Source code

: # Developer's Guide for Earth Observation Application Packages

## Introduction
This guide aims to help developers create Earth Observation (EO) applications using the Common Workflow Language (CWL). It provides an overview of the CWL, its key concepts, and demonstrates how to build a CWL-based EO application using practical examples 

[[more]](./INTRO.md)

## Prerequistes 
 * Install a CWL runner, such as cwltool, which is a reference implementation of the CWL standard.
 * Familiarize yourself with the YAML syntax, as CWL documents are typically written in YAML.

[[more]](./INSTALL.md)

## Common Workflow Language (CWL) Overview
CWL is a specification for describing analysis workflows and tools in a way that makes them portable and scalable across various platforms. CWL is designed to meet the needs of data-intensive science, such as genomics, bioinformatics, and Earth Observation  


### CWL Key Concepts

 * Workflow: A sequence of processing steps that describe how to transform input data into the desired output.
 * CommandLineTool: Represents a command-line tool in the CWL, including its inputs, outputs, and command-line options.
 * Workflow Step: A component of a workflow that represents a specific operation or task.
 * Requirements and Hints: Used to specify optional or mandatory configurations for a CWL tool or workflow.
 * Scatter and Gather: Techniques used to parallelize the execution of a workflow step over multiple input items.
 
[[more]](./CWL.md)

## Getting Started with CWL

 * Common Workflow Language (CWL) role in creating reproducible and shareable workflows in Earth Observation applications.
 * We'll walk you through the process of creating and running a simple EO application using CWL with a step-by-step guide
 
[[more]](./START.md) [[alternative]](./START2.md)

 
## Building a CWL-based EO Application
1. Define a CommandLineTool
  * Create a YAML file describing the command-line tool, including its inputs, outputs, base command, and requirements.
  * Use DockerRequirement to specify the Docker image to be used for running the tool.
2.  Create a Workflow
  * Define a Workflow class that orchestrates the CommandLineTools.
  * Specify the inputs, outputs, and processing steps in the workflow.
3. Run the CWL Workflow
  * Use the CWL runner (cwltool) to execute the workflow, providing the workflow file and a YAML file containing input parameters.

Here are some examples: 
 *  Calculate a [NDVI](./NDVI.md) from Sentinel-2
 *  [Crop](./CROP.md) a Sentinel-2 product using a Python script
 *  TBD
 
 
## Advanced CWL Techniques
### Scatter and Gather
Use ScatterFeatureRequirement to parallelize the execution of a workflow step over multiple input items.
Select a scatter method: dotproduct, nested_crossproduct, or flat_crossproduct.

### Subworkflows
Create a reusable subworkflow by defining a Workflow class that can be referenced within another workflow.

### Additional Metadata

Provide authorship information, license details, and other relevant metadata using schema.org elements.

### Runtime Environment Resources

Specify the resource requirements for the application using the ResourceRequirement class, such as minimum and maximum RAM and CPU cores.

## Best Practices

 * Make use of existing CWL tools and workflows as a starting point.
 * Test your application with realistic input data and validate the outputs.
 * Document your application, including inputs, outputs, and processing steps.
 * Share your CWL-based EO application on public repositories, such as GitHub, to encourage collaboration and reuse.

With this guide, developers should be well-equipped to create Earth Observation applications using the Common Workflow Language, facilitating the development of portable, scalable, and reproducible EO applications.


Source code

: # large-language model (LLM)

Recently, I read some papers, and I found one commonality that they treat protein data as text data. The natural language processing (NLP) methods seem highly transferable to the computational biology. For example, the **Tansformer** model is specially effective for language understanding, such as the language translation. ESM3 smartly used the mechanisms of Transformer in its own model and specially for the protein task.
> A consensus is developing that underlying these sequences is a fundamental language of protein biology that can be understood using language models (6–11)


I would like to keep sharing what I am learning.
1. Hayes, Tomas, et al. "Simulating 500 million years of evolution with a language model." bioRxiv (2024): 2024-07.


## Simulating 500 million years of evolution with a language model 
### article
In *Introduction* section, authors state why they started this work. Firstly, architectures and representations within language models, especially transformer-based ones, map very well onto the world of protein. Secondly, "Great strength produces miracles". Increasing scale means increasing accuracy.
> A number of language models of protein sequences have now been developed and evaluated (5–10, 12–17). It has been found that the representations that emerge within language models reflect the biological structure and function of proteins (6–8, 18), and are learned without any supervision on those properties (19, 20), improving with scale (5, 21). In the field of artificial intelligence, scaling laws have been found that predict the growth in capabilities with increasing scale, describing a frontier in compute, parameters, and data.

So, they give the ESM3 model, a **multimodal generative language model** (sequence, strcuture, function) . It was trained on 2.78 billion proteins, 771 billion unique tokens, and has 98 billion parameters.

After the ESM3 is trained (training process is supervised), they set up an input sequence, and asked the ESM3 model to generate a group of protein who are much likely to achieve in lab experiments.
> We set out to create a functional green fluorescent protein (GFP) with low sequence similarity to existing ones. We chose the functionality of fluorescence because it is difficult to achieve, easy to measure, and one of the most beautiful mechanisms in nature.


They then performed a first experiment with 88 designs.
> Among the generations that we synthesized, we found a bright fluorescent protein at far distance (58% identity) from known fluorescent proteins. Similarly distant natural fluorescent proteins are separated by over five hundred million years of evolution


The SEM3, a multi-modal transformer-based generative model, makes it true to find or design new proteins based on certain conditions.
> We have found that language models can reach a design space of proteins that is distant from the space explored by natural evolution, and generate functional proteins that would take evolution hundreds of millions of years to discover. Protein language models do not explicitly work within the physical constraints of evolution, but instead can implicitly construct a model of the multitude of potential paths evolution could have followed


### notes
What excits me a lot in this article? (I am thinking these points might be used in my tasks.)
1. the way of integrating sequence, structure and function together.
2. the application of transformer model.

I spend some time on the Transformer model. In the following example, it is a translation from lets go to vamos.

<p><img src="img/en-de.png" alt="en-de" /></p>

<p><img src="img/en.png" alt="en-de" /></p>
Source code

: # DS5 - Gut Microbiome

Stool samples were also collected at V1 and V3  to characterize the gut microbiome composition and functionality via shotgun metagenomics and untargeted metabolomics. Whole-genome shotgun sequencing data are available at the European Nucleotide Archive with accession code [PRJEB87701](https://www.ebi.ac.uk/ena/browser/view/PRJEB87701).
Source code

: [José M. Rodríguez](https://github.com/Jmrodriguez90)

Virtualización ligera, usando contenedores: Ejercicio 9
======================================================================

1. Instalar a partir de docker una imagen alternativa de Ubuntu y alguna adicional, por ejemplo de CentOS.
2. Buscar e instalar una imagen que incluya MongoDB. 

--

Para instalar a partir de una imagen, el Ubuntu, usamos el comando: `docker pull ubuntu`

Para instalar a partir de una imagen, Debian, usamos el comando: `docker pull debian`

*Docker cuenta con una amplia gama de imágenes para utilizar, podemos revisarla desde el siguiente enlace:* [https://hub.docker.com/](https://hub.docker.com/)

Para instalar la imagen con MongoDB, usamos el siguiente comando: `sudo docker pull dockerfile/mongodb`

┄┄┄┄┄┄

The lines of the records that contain the string "well" should be located and copied.

* [Task answer]
With this guide, developers should be well-equipped to create Earth Observation applications using the Common Workflow Language, facilitating the development of portable, scalable, and reproducible EO applications.
In *Introduction* section, authors state why they started this work. Firstly, architectures and representations within language models, especially transformer-based ones, map very well onto the world of protein. Secondly, "Great strength produces miracles". Increasing scale means increasing accuracy.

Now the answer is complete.